1

I do not understand why this code is not outputting the same thing? I thought the Java automatically figures out the encoding of the string?

public static void main (String[] args) {
    try {
        displayStringAsHex("A B C \u03A9".getBytes("UTF-8"));
        System.out.println ("");
        displayStringAsHex("A B C \u03A9".getBytes("UTF-16"));
    } catch (UnsupportedEncodingException ex) {
        ex.printStackTrace();
    }
}

/** 
 * I got part of this from: http://rgagnon.com/javadetails/java-0596.html
 */
public static void displayStringAsHex(byte[] raw ) {
    String HEXES = "0123456789ABCDEF";
    System.out.println("raw = " + new String(raw));
    final StringBuilder hex = new StringBuilder( 2 * raw.length );
    for ( final byte b : raw ) {
      hex.append(HEXES.charAt((b & 0xF0) >> 4))
         .append(HEXES.charAt((b & 0x0F))).append(" ");
    }
    System.out.println ("hex.toString() = "+ hex.toString());
}

outputs:

(UTF-8)
hex.toString() = 41 20 42 20 43 20 CE A9 

(UTF 16)
hex.toString() = FE FF 00 41 00 20 00 42 00 20 00 43 00 20 03 A9

I cannot display the character output, but the UTF-8 version looks correct. The UTF-16 version has several squares and blocks.
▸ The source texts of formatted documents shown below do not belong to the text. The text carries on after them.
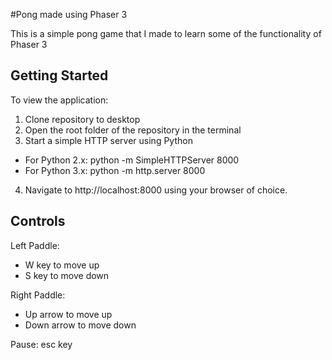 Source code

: #Pong made using Phaser 3

This is a simple pong game that I made to learn some of the functionality of Phaser 3

## Getting Started

To view the application:

1. Clone repository to desktop
2. Open the root folder of the repository in the terminal
3. Start a simple HTTP server using Python
 - For Python 2.x: python -m SimpleHTTPServer 8000
 - For Python 3.x: python -m http.server 8000
4. Navigate to http://localhost:8000 using your browser of choice.

## Controls

Left Paddle:
 - W key to move up
 - S key to move down

Right Paddle:
- Up arrow to move up
- Down arrow to move down

Pause: esc key
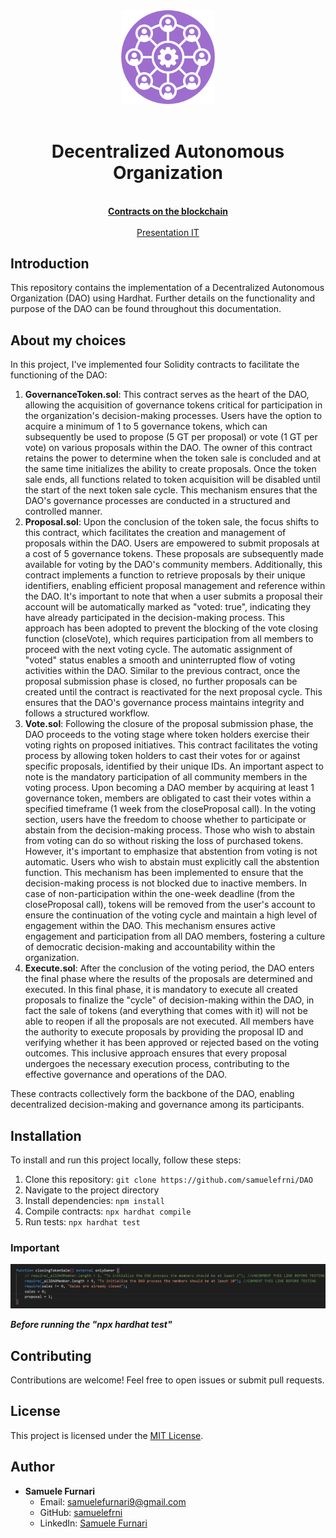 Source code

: <div align="center"><img src="./assets/img/R.png" width="150px"></div>
<br />
<div align="center">
  <h1 align="center">Decentralized Autonomous Organization</h1>

  <p align="center">
    <br />
    <a href="https://sepolia.etherscan.io/address/0xff9c4ba6ea2cb24e125a5a8d35ae3fe4caf6412f"><strong>Contracts on the blockchain</strong></a>
    <br />
    <br />
    <a href="./assets/pdf/Progetto Smart Contract con Solidity Advanced di Samuele Furnari.pdf">Presentation IT</a>
  </p>
</div>

## Introduction

This repository contains the implementation of a Decentralized Autonomous Organization (DAO) using Hardhat. Further details on the functionality and purpose of the DAO can be found throughout this documentation.

## About my choices

In this project, I've implemented four Solidity contracts to facilitate the functioning of the DAO:

1. **GovernanceToken.sol**: This contract serves as the heart of the DAO, allowing the acquisition of governance tokens critical for participation in the organization's decision-making processes. Users have the option to acquire a minimum of 1 to 5 governance tokens, which can subsequently be used to propose (5 GT per proposal) or vote (1 GT per vote) on various proposals within the DAO. The owner of this contract retains the power to determine when the token sale is concluded and at the same time initializes the ability to create proposals. Once the token sale ends, all functions related to token acquisition will be disabled until the start of the next token sale cycle. This mechanism ensures that the DAO's governance processes are conducted in a structured and controlled manner.
2. **Proposal.sol**: Upon the conclusion of the token sale, the focus shifts to this contract, which facilitates the creation and management of proposals within the DAO. Users are empowered to submit proposals at a cost of 5 governance tokens. These proposals are subsequently made available for voting by the DAO's community members. Additionally, this contract implements a function to retrieve proposals by their unique identifiers, enabling efficient proposal management and reference within the DAO. It's important to note that when a user submits a proposal their account will be automatically marked as "voted: true", indicating they have already participated in the decision-making process. This approach has been adopted to prevent the blocking of the vote closing function (closeVote), which requires participation from all members to proceed with the next voting cycle. The automatic assignment of "voted" status enables a smooth and uninterrupted flow of voting activities within the DAO. Similar to the previous contract, once the proposal submission phase is closed, no further proposals can be created until the contract is reactivated for the next proposal cycle. This ensures that the DAO's governance process maintains integrity and follows a structured workflow.
3. **Vote.sol**: Following the closure of the proposal submission phase, the DAO proceeds to the voting stage where token holders exercise their voting rights on proposed initiatives. This contract facilitates the voting process by allowing token holders to cast their votes for or against specific proposals, identified by their unique IDs. An important aspect to note is the mandatory participation of all community members in the voting process. Upon becoming a DAO member by acquiring at least 1 governance token, members are obligated to cast their votes within a specified timeframe (1 week from the closeProposal call). In the voting section, users have the freedom to choose whether to participate or abstain from the decision-making process. Those who wish to abstain from voting can do so without risking the loss of purchased tokens. However, it's important to emphasize that abstention from voting is not automatic. Users who wish to abstain must explicitly call the abstention function. This mechanism has been implemented to ensure that the decision-making process is not blocked due to inactive members. In case of non-participation within the one-week deadline (from the closeProposal call), tokens will be removed from the user's account to ensure the continuation of the voting cycle and maintain a high level of engagement within the DAO. This mechanism ensures active engagement and participation from all DAO members, fostering a culture of democratic decision-making and accountability within the organization.
4. **Execute.sol**: After the conclusion of the voting period, the DAO enters the final phase where the results of the proposals are determined and executed. In this final phase, it is mandatory to execute all created proposals to finalize the "cycle" of decision-making within the DAO, in fact the sale of tokens (and everything that comes with it) will not be able to reopen if all the proposals are not executed. All members have the authority to execute proposals by providing the proposal ID and verifying whether it has been approved or rejected based on the voting outcomes. This inclusive approach ensures that every proposal undergoes the necessary execution process, contributing to the effective governance and operations of the DAO.

These contracts collectively form the backbone of the DAO, enabling decentralized decision-making and governance among its participants.

## Installation

To install and run this project locally, follow these steps:

1. Clone this repository: `git clone https://github.com/samuelefrni/DAO`
2. Navigate to the project directory
3. Install dependencies: `npm install`
4. Compile contracts: `npx hardhat compile`
5. Run tests: `npx hardhat test`

### Important

<div align="center"><img src="./assets/img/Screenshot 2024-02-22 194231.png""></div>

***Before running the "npx hardhat test"***

## Contributing

Contributions are welcome! Feel free to open issues or submit pull requests.

## License

This project is licensed under the [MIT License](https://opensource.org/licenses/MIT).

## Author

- **Samuele Furnari**
  - Email: samuelefurnari9@gmail.com
  - GitHub: [samuelefrni](https://github.com/samuelefrni)
  - LinkedIn: [Samuele Furnari](https://www.linkedin.com/in/samuele-furnari-a37567220/)
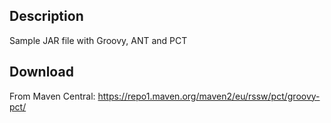 ## Description

Sample JAR file with Groovy, ANT and PCT

## Download

From Maven Central: https://repo1.maven.org/maven2/eu/rssw/pct/groovy-pct/
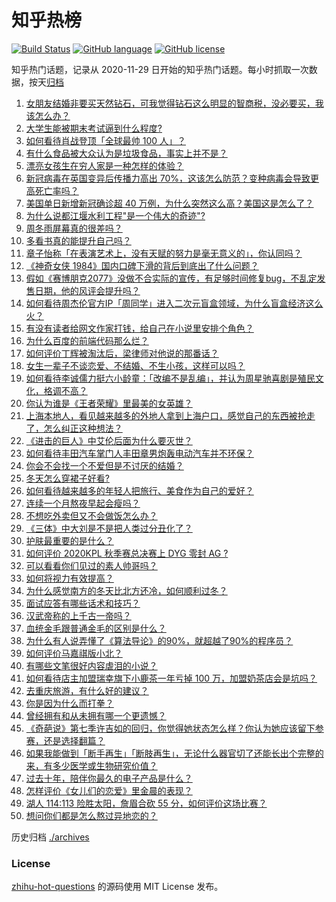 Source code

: # 知乎热榜
[![Build Status](https://github.com/ToWeLong/zhihu-hot-questions/workflows/CI/badge.svg)](https://github.com/ToWeLong/zhihu-hot-questions/actions)
[![GitHub language](https://img.shields.io/badge/language-golang-orange.svg)](https://golang.org/)
[![GitHub license](https://img.shields.io/github/license/ToWeLong/zhihu-hot-questions)](https://github.com/ToWeLong/zhihu-hot-questions/blob/main/LICENSE)

知乎热门话题，记录从 2020-11-29 日开始的知乎热门话题。每小时抓取一次数据，按天[归档](./archives)

<!-- BEGIN -->

1. [女朋友结婚非要买天然钻石，可我觉得钻石这么明显的智商税，没必要买，我该怎么办？](https://www.zhihu.com/question/422969084)
1. [大学生能被期末考试逼到什么程度?](https://www.zhihu.com/question/364258294)
1. [如何看待肖战登顶「全球最帅 100 人」？](https://www.zhihu.com/question/435621941)
1. [有什么食品被大众认为是垃圾食品，事实上并不是？](https://www.zhihu.com/question/359627010)
1. [漂亮女孩生在穷人家是一种怎样的体验？](https://www.zhihu.com/question/30917738)
1. [新冠病毒在英国变异后传播力高出 70%，这该怎么防范？变种病毒会导致更高死亡率吗？](https://www.zhihu.com/question/435655677)
1. [美国单日新增新冠确诊超 40 万例，为什么突然这么高？美国这是怎么了？](https://www.zhihu.com/question/435671309)
1. [为什么说都江堰水利工程"是一个伟大的奇迹"?](https://www.zhihu.com/question/29193737)
1. [周冬雨屏幕真的很差吗？](https://www.zhihu.com/question/392048166)
1. [多看书真的能提升自己吗？](https://www.zhihu.com/question/428026862)
1. [章子怡称「在表演艺术上，没有天赋的努力是毫无意义的」，你认同吗？](https://www.zhihu.com/question/435590476)
1. [《神奇女侠 1984》国内口碑下滑的背后到底出了什么问题？](https://www.zhihu.com/question/435563783)
1. [假如《赛博朋克2077》没做不合实际的宣传，有足够时间修复bug，不乱定发售日期，他的风评会提升吗？](https://www.zhihu.com/question/435308804)
1. [如何看待周杰伦官方IP「周同学」进入二次元盲盒领域，为什么盲盒经济这么火？](https://www.zhihu.com/question/435525025)
1. [有没有读者给网文作家打钱，给自己在小说里安排个角色？](https://www.zhihu.com/question/430146058)
1. [为什么百度的前端代码那么烂？](https://www.zhihu.com/question/431228141)
1. [如何评价丁辉被淘汰后，梁律师对他说的那番话？](https://www.zhihu.com/question/434289720)
1. [女生一辈子不谈恋爱、不结婚、不生小孩，这样可以吗？](https://www.zhihu.com/question/293463496)
1. [如何看待李诚儒力挺六小龄童：「改编不是乱编」，并认为周星驰喜剧是殖民文化，格调不高？](https://www.zhihu.com/question/434662175)
1. [你认为谁是《王者荣耀》里最美的女英雄？](https://www.zhihu.com/question/434868507)
1. [上海本地人，看见越来越多的外地人拿到上海户口，感觉自己的东西被抢走了，怎么纠正这种想法？](https://www.zhihu.com/question/359118802)
1. [《进击的巨人》中艾伦后面为什么要灭世？](https://www.zhihu.com/question/420903695)
1. [如何看待丰田汽车掌门人丰田章男炮轰电动汽车并不环保？](https://www.zhihu.com/question/435618851)
1. [你会不会找一个不爱但是不讨厌的结婚？](https://www.zhihu.com/question/320741183)
1. [冬天怎么穿裙子好看?](https://www.zhihu.com/question/36487818)
1. [如何看待越来越多的年轻人把旅行、美食作为自己的爱好？](https://www.zhihu.com/question/435394615)
1. [连续一个月熬夜早起会瘦吗？](https://www.zhihu.com/question/434180791)
1. [不想吃外卖但又不会做饭怎么办？](https://www.zhihu.com/question/316077794)
1. [《三体》中大刘是不是把人类过分丑化了？](https://www.zhihu.com/question/430084545)
1. [护肤最重要的是什么？](https://www.zhihu.com/question/428147299)
1. [如何评价 2020KPL 秋季赛总决赛上 DYG 零封 AG ?](https://www.zhihu.com/question/435588260)
1. [可以看看你们见过的素人帅哥吗？](https://www.zhihu.com/question/361025689)
1. [如何将视力有效提高？](https://www.zhihu.com/question/307318486)
1. [为什么感觉南方的冬天比北方还冷，如何顺利过冬？](https://www.zhihu.com/question/435615402)
1. [面试应答有哪些话术和技巧？](https://www.zhihu.com/question/35953016)
1. [汉武帝称的上千古一帝吗？](https://www.zhihu.com/question/358461275)
1. [血统金毛跟普通金毛的区别是什么？](https://www.zhihu.com/question/28827395)
1. [为什么有人说弄懂了《算法导论》的90%，就超越了90%的程序员？](https://www.zhihu.com/question/315201616)
1. [如何评价马嘉祺版小北？](https://www.zhihu.com/question/435615701)
1. [有哪些文笔很好内容虐泪的小说？](https://www.zhihu.com/question/36437518)
1. [如何看待店主加盟瑞幸旗下小鹿茶一年亏掉 100 万，加盟奶茶店会是坑吗？](https://www.zhihu.com/question/435558153)
1. [去重庆旅游，有什么好的建议？](https://www.zhihu.com/question/301281526)
1. [你是因为什么而打拳？](https://www.zhihu.com/question/434335153)
1. [曾经拥有和从未拥有哪一个更遗憾？](https://www.zhihu.com/question/431394239)
1. [《奇葩说》第七季许吉如的回归，你觉得她状态怎么样？你认为她应该留下参赛，还是选择翻篇？](https://www.zhihu.com/question/435595800)
1. [如果我能做到「断手再生」「断肢再生」，无论什么器官切了还能长出个完整的来，有多少医学或生物研究价值？](https://www.zhihu.com/question/435551529)
1. [过去十年，陪伴你最久的电子产品是什么？](https://www.zhihu.com/question/433861226)
1. [怎样评价《女儿们的恋爱》里金晨的表现？](https://www.zhihu.com/question/430702100)
1. [湖人 114:113 险胜太阳，詹眉合砍 55 分，如何评价这场比赛？](https://www.zhihu.com/question/435515388)
1. [想问你们都是怎么熬过异地恋的？](https://www.zhihu.com/question/421330088)

<!-- END -->

历史归档 [./archives](./archives)


### License
[zhihu-hot-questions](https://github.com/towelong/zhihu-hot-questions) 的源码使用 MIT License 发布。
Why don't they look the same?

Java Addict
  • 175
  • 8
  • Why would they output the same thing? UTF-8 and UTF-16 are two completely different encoding schemes. And this has nothing to do with "Java automatically figuring out the encoding". It's a matter of whether whatever you're using to display that encoded text can figure out the encoding or not. – JLRishe Apr 05 '14 at 04:39
  • Actually they look the same if you notice the first UTF-8 string patterns occurs in the second string UTF-16, check the sequence: 41 20 42 20 43 20 since UTF-16 addresses the double of size than UTF-8 it can map a wider variety of languages: perhaps the answer of this question may help: http://stackoverflow.com/questions/4655250/difference-between-utf-8-and-utf-16 – guilhebl Apr 05 '14 at 04:43

1 Answers1

2

Java does not automatically figure out the encoding of a string.

The String(byte[]) constructor

constructs a new String by decoding the specified array of bytes using the platform's default charset.`

In your case the UTF-16 bytes are being interpreted as UTF-8 and you end up with garbage. Use new String(raw, Charset.forName("UTF-16")) to rebuild the String.

user695022
  • 579
  • 5
  • 16